* _Dataset excerpts_
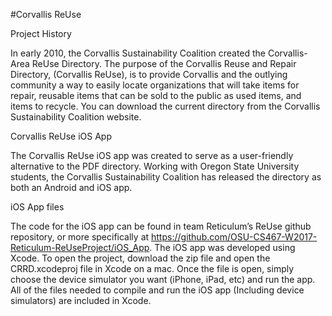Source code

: #Corvallis ReUse 

Project History

In early 2010, the Corvallis Sustainability Coalition created the Corvallis-Area ReUse Directory. The purpose of the Corvallis Reuse and Repair Directory, (Corvallis ReUse), is to provide Corvallis and the outlying community a way to easily locate organizations that will take items for repair, reusable items that can be sold to the public as used items, and items to recycle. You can download the current directory from the Corvallis Sustainability Coalition website.

Corvallis ReUse iOS App

The Corvallis ReUse iOS app was created to serve as a user-friendly alternative to the PDF directory. Working with Oregon State University students, the Corvallis Sustainability Coalition has released the directory as both an Android and iOS app. 

iOS App files

The code for the iOS app can be found in team Reticulum’s ReUse github repository, or more specifically at https://github.com/OSU-CS467-W2017-Reticulum-ReUseProject/iOS_App. The iOS app was developed using Xcode. To open the project, download the zip file and open the CRRD.xcodeproj file in Xcode on a mac. Once the file is open, simply choose the device simulator you want (iPhone, iPad, etc) and run the app. All of the files needed to compile and run the iOS app (Including device simulators) are included in Xcode.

* _About this task_
Please hand back every entry above exactly, with no images in the copy.

* _Answer below_
Source code

: #Corvallis ReUse 

Project History

In early 2010, the Corvallis Sustainability Coalition created the Corvallis-Area ReUse Directory. The purpose of the Corvallis Reuse and Repair Directory, (Corvallis ReUse), is to provide Corvallis and the outlying community a way to easily locate organizations that will take items for repair, reusable items that can be sold to the public as used items, and items to recycle. You can download the current directory from the Corvallis Sustainability Coalition website.

Corvallis ReUse iOS App

The Corvallis ReUse iOS app was created to serve as a user-friendly alternative to the PDF directory. Working with Oregon State University students, the Corvallis Sustainability Coalition has released the directory as both an Android and iOS app. 

iOS App files

The code for the iOS app can be found in team Reticulum’s ReUse github repository, or more specifically at https://github.com/OSU-CS467-W2017-Reticulum-ReUseProject/iOS_App. The iOS app was developed using Xcode. To open the project, download the zip file and open the CRRD.xcodeproj file in Xcode on a mac. Once the file is open, simply choose the device simulator you want (iPhone, iPad, etc) and run the app. All of the files needed to compile and run the iOS app (Including device simulators) are included in Xcode.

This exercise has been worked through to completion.